The Post had a laudatory article on a Social Security bureaucrat Thursday. It seems she figured out that not all diseases/disabilities are the same. By segregating  out and fast tracking those disabilities which are in some sense obvious (i.e., Lou Gehrig's disease--ALCS, etc.) she drastically improved the turnaround time for the claims.

This fits one of my mantras I developed over the years.  If you tried to design a software system which would handle all possible situations, you rapidly got yourself into the weeds, lost in a maze of conditions and with software which would be hard to test, hard to train on, and late to deliver.  The better strategy was trying to handle 80 percent of the cases with something simple and fast.  The big advantage was intangible: software developers felt lots better because they were accomplishing something to help the county offices, the users; the users felt better because they got something halfway timely which helped them.

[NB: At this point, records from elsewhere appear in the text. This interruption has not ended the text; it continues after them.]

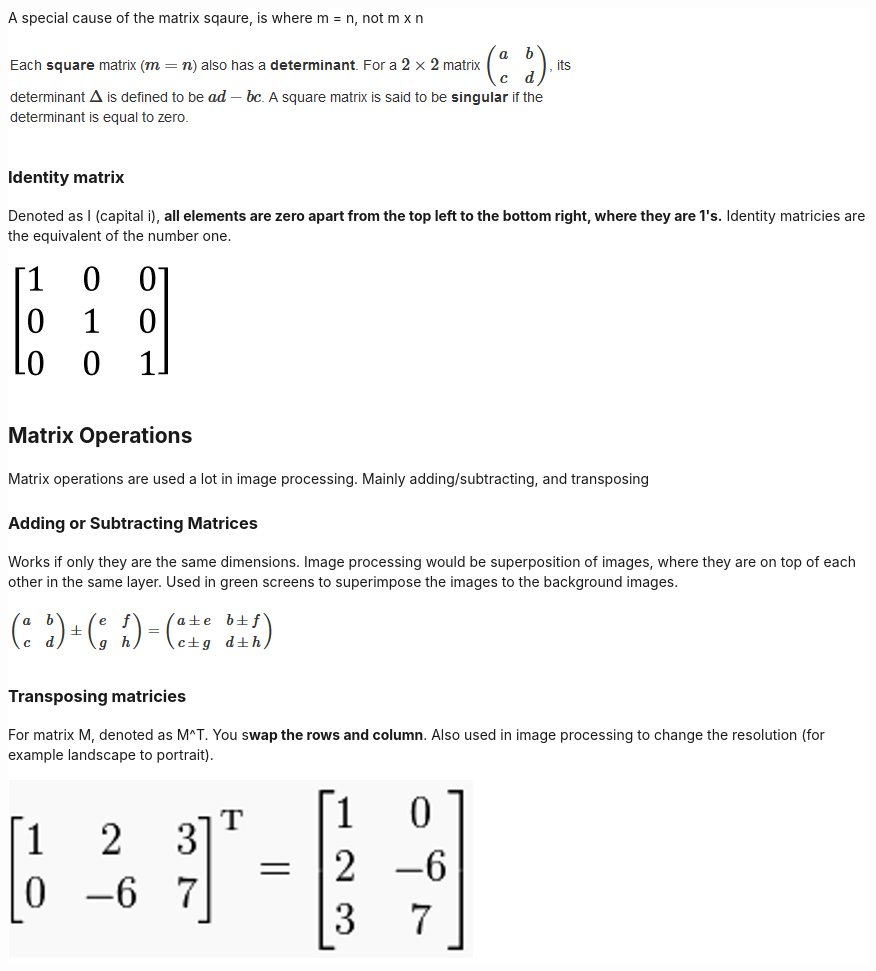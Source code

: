 A special cause of the matrix sqaure, is where m = n, not m x n

![](../../../../../.gitbook/assets/image%20%2815%29.png)

### Identity matrix

Denoted as I \(capital i\), **all elements are zero apart from the top left to the bottom right, where they are 1's.** Identity matricies are the equivalent of the number one.

![](../../../../../.gitbook/assets/image%20%2843%29.png)

## Matrix Operations

Matrix operations are used a lot in image processing. Mainly adding/subtracting, and transposing

### Adding or Subtracting Matrices

Works if only they are the same dimensions. Image processing would be superposition of images, where they are on top of each other in the same layer. Used in green screens to superimpose the images to the background images.

![](../../../../../.gitbook/assets/image%20%2822%29.png)

### Transposing matricies

For matrix M, denoted as M^T. You s**wap the rows and column**. Also used in image processing to change the resolution \(for example landscape to portrait\).

![](../../../../../.gitbook/assets/image%20%2839%29.png)
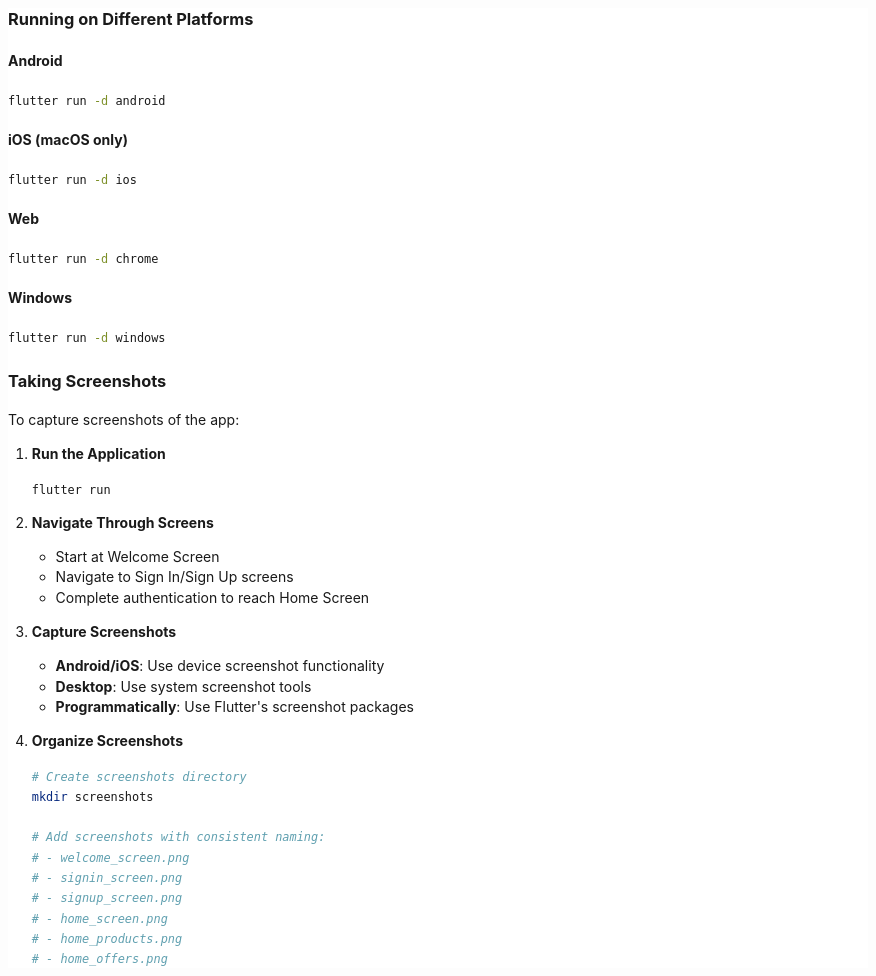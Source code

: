 ### Running on Different Platforms

#### Android
```bash
flutter run -d android
```

#### iOS (macOS only)
```bash
flutter run -d ios
```

#### Web
```bash
flutter run -d chrome
```

#### Windows
```bash
flutter run -d windows
```

### Taking Screenshots

To capture screenshots of the app:

1. **Run the Application**
   ```bash
   flutter run
   ```

2. **Navigate Through Screens**
   - Start at Welcome Screen
   - Navigate to Sign In/Sign Up screens
   - Complete authentication to reach Home Screen

3. **Capture Screenshots**
   - **Android/iOS**: Use device screenshot functionality
   - **Desktop**: Use system screenshot tools
   - **Programmatically**: Use Flutter's screenshot packages

4. **Organize Screenshots**
   ```bash
   # Create screenshots directory
   mkdir screenshots
   
   # Add screenshots with consistent naming:
   # - welcome_screen.png
   # - signin_screen.png
   # - signup_screen.png
   # - home_screen.png
   # - home_products.png
   # - home_offers.png
   ```

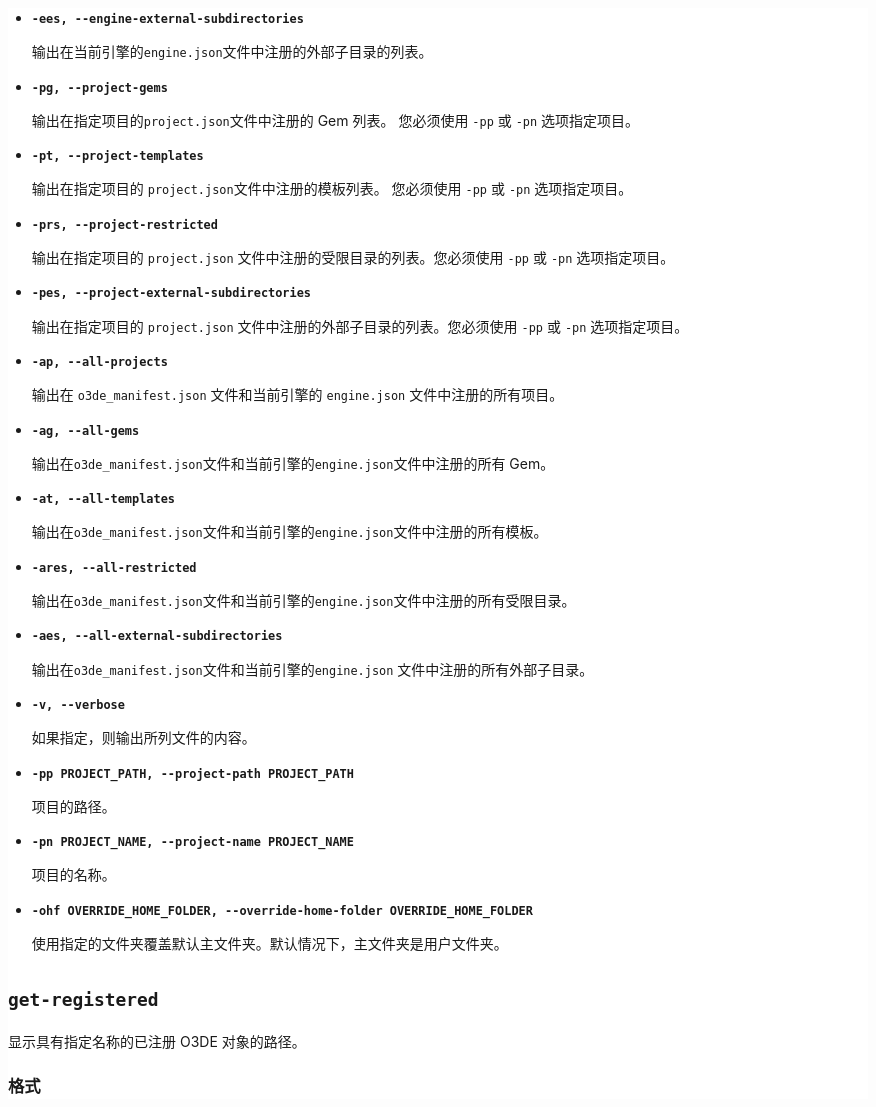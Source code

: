 - **`-ees, --engine-external-subdirectories`**

  输出在当前引擎的`engine.json`文件中注册的外部子目录的列表。

- **`-pg, --project-gems`**

  输出在指定项目的`project.json`文件中注册的 Gem 列表。 您必须使用 `-pp` 或 `-pn` 选项指定项目。

- **`-pt, --project-templates`**

  输出在指定项目的 `project.json`文件中注册的模板列表。 您必须使用 `-pp` 或 `-pn` 选项指定项目。

- **`-prs, --project-restricted`**

  输出在指定项目的 `project.json` 文件中注册的受限目录的列表。您必须使用 `-pp` 或 `-pn` 选项指定项目。

- **`-pes, --project-external-subdirectories`**

  输出在指定项目的 `project.json` 文件中注册的外部子目录的列表。您必须使用 `-pp` 或 `-pn` 选项指定项目。

- **`-ap, --all-projects`**

  输出在 `o3de_manifest.json` 文件和当前引擎的 `engine.json` 文件中注册的所有项目。 

- **`-ag, --all-gems`**

  输出在`o3de_manifest.json`文件和当前引擎的`engine.json`文件中注册的所有 Gem。

- **`-at, --all-templates`**

  输出在`o3de_manifest.json`文件和当前引擎的`engine.json`文件中注册的所有模板。

- **`-ares, --all-restricted`**

  输出在`o3de_manifest.json`文件和当前引擎的`engine.json`文件中注册的所有受限目录。

- **`-aes, --all-external-subdirectories`**

  输出在`o3de_manifest.json`文件和当前引擎的`engine.json` 文件中注册的所有外部子目录。

- **`-v, --verbose`**

  如果指定，则输出所列文件的内容。

- **`-pp PROJECT_PATH, --project-path PROJECT_PATH`**

  项目的路径。

- **`-pn PROJECT_NAME, --project-name PROJECT_NAME`**

  项目的名称。

- **`-ohf OVERRIDE_HOME_FOLDER, --override-home-folder OVERRIDE_HOME_FOLDER`**

  使用指定的文件夹覆盖默认主文件夹。默认情况下，主文件夹是用户文件夹。





## `get-registered`

显示具有指定名称的已注册 O3DE 对象的路径。

### 格式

Overlapping Missions? USGS and NRCS

Here's a study of nitrates in rivers in the Mississippi basin, showing no consistent decline over the last 28 years (1980-2008).  What struck me is, while reported via a USDA agency (extension.org), the study itself was done by USGS.  Turns out there's something called The Mississippi River Gulf of Mexico Watershed Nutrient Action Task Force.  I guess NRCS is a part of it--there's an Ann Mills on the task force, though because the URL behind her name is screwed up I wasn't able to check on her.  The Task Force has EPA, Corps of Engineers, Interior (USGS), Commerce (NOAA), USDA (NRCS and extension), and the National Tribal Water Council.  Quite a group of agencies.

Thursday, August 11, 2011

Herr Roesler and the German Melting Pot

Here's his wikipedia bio, of Vietnamese ancestry, he's a German politician, currently a cabinet minister, which blew my mind when I saw his picture.

We don't think of Germany as being a melting pot; a Google search for the term doesn't yield much.  This after all is the land of ethnic purity, but no more it seems.

Wednesday, August 10, 2011

Chopsticks to China

Via Freakonomics, here's an article on an entrepreneur who's making and shipping chopsticks to China from Georgia--turns out we've got cheaper wood than they do.

I must say, when we spent our honeymoon in Britain many years ago, I was struck by the difference in traveling from London to York and from DC to New York.  Miles and miles of trees and unused land in the US; not so much in Britain.